Clare Sealy, Headteacher at St Matthias School, said:
I’m really pleased to see the government push ahead with these proposals today. Having been on the working group for them, I know first-hand how widely the government consulted to ensure that everyone’s opinion has been heard on this issue. The result is clear, well-structured proposals that will help teachers focus on the most important factors in a child’s early education.
It’s good to see self-regulation being included for the first time, as well as the strong emphasis on sharing stories with children. I’m also delighted that introducing children to wider knowledge of the world is part of these goals. Children find discovering this kind of learning so fascinating; they need this kind of powerful knowledge if they are to become creative critical thinkers.’

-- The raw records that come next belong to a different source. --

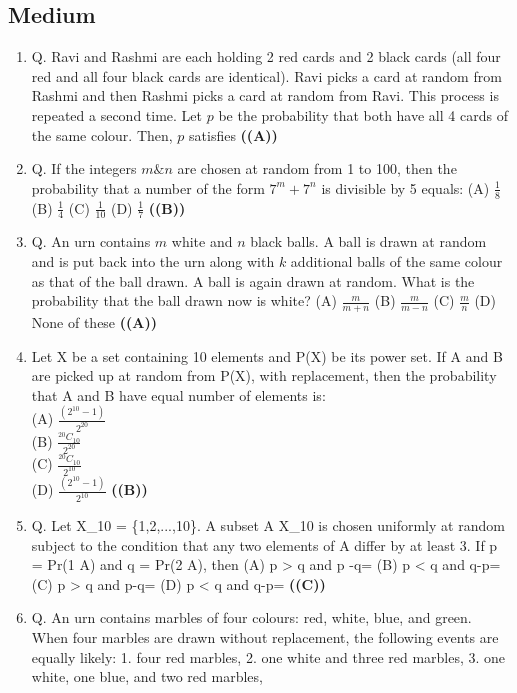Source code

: \documentclass{article}
\begin{document}
\subsection{Medium}
\begin{enumerate}
\item Q. Ravi and Rashmi are each holding 2 red cards and 2 black cards (all four red and all four black cards are identical). Ravi picks a card at random from Rashmi and then Rashmi picks a card at random from Ravi. This process is repeated a second time. Let $p$ be the probability that both have all 4 cards of the same colour. Then, $p$ satisfies \hfill \textbf{((A))}
\item Q. If the integers $m\&n$ are chosen at random from 1 to 100, then the probability that a
number of the form $7^m + 7^n$ is divisible by 5 equals:
(A) $\frac{1}{8}$
(B) $\frac{1}{4}$
(C) $\frac{1}{10}$
(D) $\frac{1}{7}$ \hfill \textbf{((B))}
\item Q. An urn contains $m$ white and $n$ black balls. A ball is drawn at random and is put back into the urn along with $k$ additional balls of the same colour as that of the ball drawn. A ball is again drawn at random. What is the probability that the ball drawn now is white?
(A) $\frac{m}{m+n}$
(B) $\frac{m}{m-n}$
(C) $\frac{m}{n}$
(D) None of these \hfill \textbf{((A))}
\item Let X be a set containing 10 elements and P(X) be its power set. If A and B are picked up at random from P(X), with replacement, then the probability that A and B have equal number of elements is:\\
(A) $\frac{(2^{10}-1)}{2^{20}}$\\
(B) $\frac{{}^{20}C_{10}}{2^{20}}$\\
(C) $\frac{{}^{20}C_{10}}{2^{10}}$\\
(D) $\frac{(2^{10}-1)}{2^{10}}$ \hfill \textbf{((B))}
\item Q. Let X_{10} = \{1,2,...,10\}. A subset A \subseteq X_{10} is chosen uniformly at random subject
to the condition that any two elements of A differ by at least 3. If p = Pr(1 \in A) and
q = Pr(2 \in A), then
(A) p > q and p -q= 
(B) p < q and q-p= 
(C) p > q and p-q= 
(D) p < q and q-p=  \hfill \textbf{((C))}
\item Q. An urn contains marbles of four colours: red, white, blue, and green. When four marbles
are drawn without replacement, the following events are equally likely:
1. four red marbles,
2. one white and three red marbles,
3. one white, one blue, and two red marbles,

\end{enumerate}
\end{document}
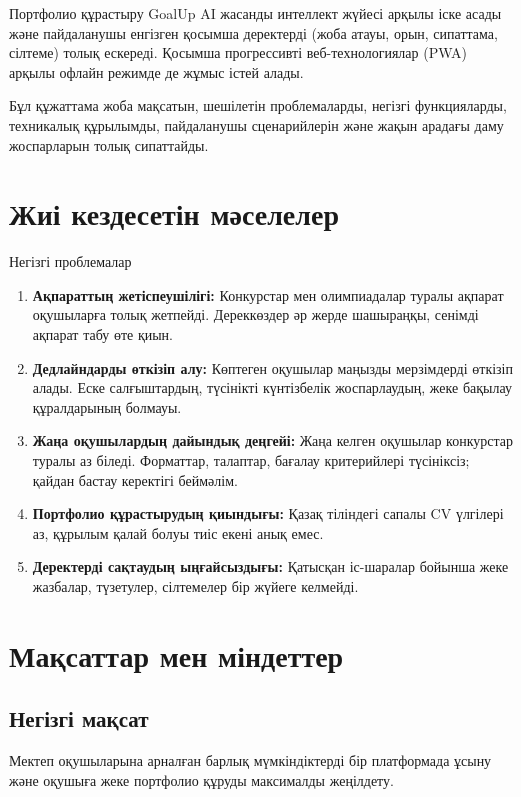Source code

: \documentclass[12pt,a4paper]{article}
\begin{document}
Портфолио құрастыру GoalUp AI жасанды интеллект жүйесі арқылы іске асады және пайдаланушы енгізген қосымша деректерді (жоба атауы, орын, сипаттама, сілтеме) толық ескереді. Қосымша прогрессивті веб-технологиялар (PWA) арқылы офлайн режимде де жұмыс істей алады.

Бұл құжаттама жоба мақсатын, шешілетін проблемаларды, негізгі функцияларды, техникалық құрылымды, пайдаланушы сценарийлерін және жақын арадағы даму жоспарларын толық сипаттайды.

\section{Жиі кездесетін мәселелер}

\begin{featurebox}{Негізгі проблемалар}
\begin{enumerate}[leftmargin=*]
    \item \textbf{Ақпараттың жетіспеушілігі:} Конкурстар мен олимпиадалар туралы ақпарат оқушыларға толық жетпейді. Дереккөздер әр жерде шашыраңқы, сенімді ақпарат табу өте қиын.
    
    \item \textbf{Дедлайндарды өткізіп алу:} Көптеген оқушылар маңызды мерзімдерді өткізіп алады. Еске салғыштардың, түсінікті күнтізбелік жоспарлаудың, жеке бақылау құралдарының болмауы.
    
    \item \textbf{Жаңа оқушылардың дайындық деңгейі:} Жаңа келген оқушылар конкурстар туралы аз біледі. Форматтар, талаптар, бағалау критерийлері түсініксіз; қайдан бастау керектігі беймәлім.
    
    \item \textbf{Портфолио құрастырудың қиындығы:} Қазақ тіліндегі сапалы CV үлгілері аз, құрылым қалай болуы тиіс екені анық емес.
    
    \item \textbf{Деректерді сақтаудың ыңғайсыздығы:} Қатысқан іс-шаралар бойынша жеке жазбалар, түзетулер, сілтемелер бір жүйеге келмейді.
\end{enumerate}
\end{featurebox}

\section{Мақсаттар мен міндеттер}

\subsection{Негізгі мақсат}
Мектеп оқушыларына арналған барлық мүмкіндіктерді бір платформада ұсыну және оқушыға жеке портфолио құруды максималды жеңілдету.
\end{document}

Chris Wilkins, Executive Head at The St Ninian Catholic Federation, said:
I’m firmly behind these proposals and their focus on the most important aspects of a child’s early development. It is crucial that we get this right for our children at this early stage of their life as it gives us the opportunity to shape not just the rest of their school career, but quite possibly for the rest of their life.
These proposals will help schools in their quest to enable every child to achieve well and develop as confident learners. The tighter focus will mean less burdensome admin for teachers, and also more time to offer the pupils the other vital experiences and knowledge that form the basis of early years learning.
Lee Wilson, Chief Executive Principal (Primary) at Outwood Grange Academy Trust, said:
I’m pleased to see that the government has decided to push on with this. Ever since the Key Stage One changes in 2014, we have needed a review of the Early Learning Goals to refocus them on the knowledge and skills that children need to secure as they leave Reception in order to ensure seamless transition between the two curricula.
The new goals will help teachers in ensuring that the transition from Reception to Year One is as smooth as possible, and they clearly reiterate the belief that children progress through quality teaching and learning. The removal of the burden of extensive evidence is also pleasing, as it shows a high level of trust in the profession.
Ed Vainker, Principal at Reach Academy Feltham, said the following:
The Early Years are a critical time, especially for the most vulnerable children, where teachers have an opportunity to avoid an achievement gap developing. These proposals provide a welcome focus on speech, language and communication and confirm that teacher judgment, rather than onerous evidence collection, is expected.